Na esteira da recente reabertura do Maracanã, o cronista e blogueiro Eduardo Cyntrão me alerta para o fato de que um dos episódios mais dramáticos da saga do estádio, narrado por Mario Filho, pode não ter acontecido: a bofetada do uruguaio Obdulio Varela no brasileiro Bigode na final da Copa de 1950, entre Brasil x Uruguai, vencida pelos uruguaios por 2 x 1. Para Mario, ela determinou o resultado do jogo.

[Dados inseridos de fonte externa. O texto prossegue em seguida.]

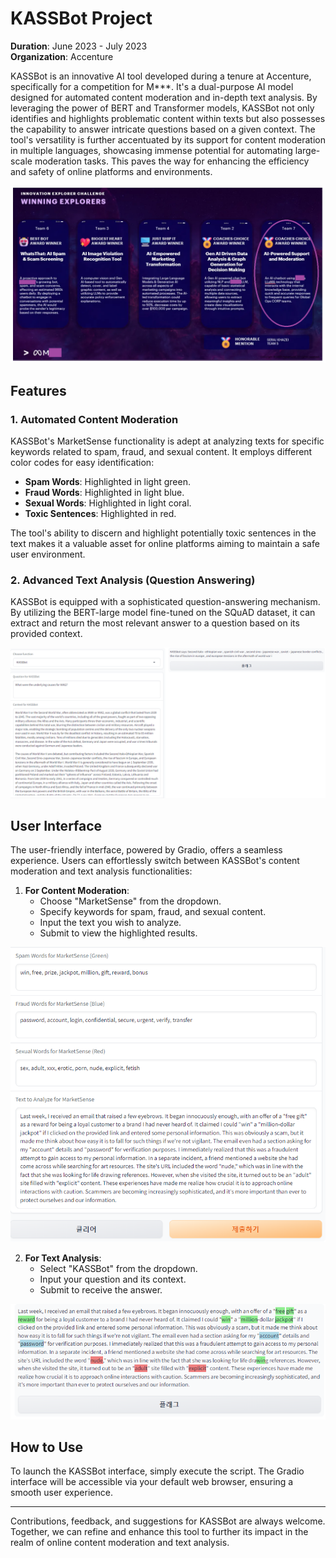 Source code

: # KASSBot Project

**Duration**: June 2023 - July 2023  
**Organization**: Accenture

KASSBot is an innovative AI tool developed during a tenure at Accenture, specifically for a competition for M***. It's a dual-purpose AI model designed for automated content moderation and in-depth text analysis. By leveraging the power of BERT and Transformer models, KASSBot not only identifies and highlights problematic content within texts but also possesses the capability to answer intricate questions based on a given context. The tool's versatility is further accentuated by its support for content moderation in multiple languages, showcasing immense potential for automating large-scale moderation tasks. This paves the way for enhancing the efficiency and safety of online platforms and environments.

![Coaches Award](award.png)

## Features

### 1. Automated Content Moderation

KASSBot's MarketSense functionality is adept at analyzing texts for specific keywords related to spam, fraud, and sexual content. It employs different color codes for easy identification:

- **Spam Words**: Highlighted in light green.
- **Fraud Words**: Highlighted in light blue.
- **Sexual Words**: Highlighted in light coral.
- **Toxic Sentences**: Highlighted in red.

The tool's ability to discern and highlight potentially toxic sentences in the text makes it a valuable asset for online platforms aiming to maintain a safe user environment.

### 2. Advanced Text Analysis (Question Answering)

KASSBot is equipped with a sophisticated question-answering mechanism. By utilizing the BERT-large model fine-tuned on the SQuAD dataset, it can extract and return the most relevant answer to a question based on its provided context.

![Chatbot Example](chatbot-example.png)

## User Interface

The user-friendly interface, powered by Gradio, offers a seamless experience. Users can effortlessly switch between KASSBot's content moderation and text analysis functionalities:

1. **For Content Moderation**:
   - Choose "MarketSense" from the dropdown.
   - Specify keywords for spam, fraud, and sexual content.
   - Input the text you wish to analyze.
   - Submit to view the highlighted results.

![English Test](english-test.png)

2. **For Text Analysis**:
   - Select "KASSBot" from the dropdown.
   - Input your question and its context.
   - Submit to receive the answer.

![English Result](english-result.png)

## How to Use

To launch the KASSBot interface, simply execute the script. The Gradio interface will be accessible via your default web browser, ensuring a smooth user experience.

---

Contributions, feedback, and suggestions for KASSBot are always welcome. Together, we can refine and enhance this tool to further its impact in the realm of online content moderation and text analysis.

"Só Mario Filho viu essa bofetada", diz Cyntrão. "Não há uma foto, uma imagem, um registro original dessa suposta agressão. Segundo Mario, a bofetada ardeu no rosto da multidão'. Mas já imaginou as 200 mil pessoas presentes no Maracanã vendo um estrangeiro dar uma bofetada num brasileiro? A geral iria invadir o campo e linchar os uruguaios. Seria a maior tragédia do esporte em todos os tempos". E Cyntrão conclui: "Eu tinha 19 anos e estava lá --e também não vi nenhuma bofetada".
Mario Filho era craque em fazer da realidade lenda. Mas nesta, quem sabe, sua mão escorregou e ele tenha feito da lenda realidade.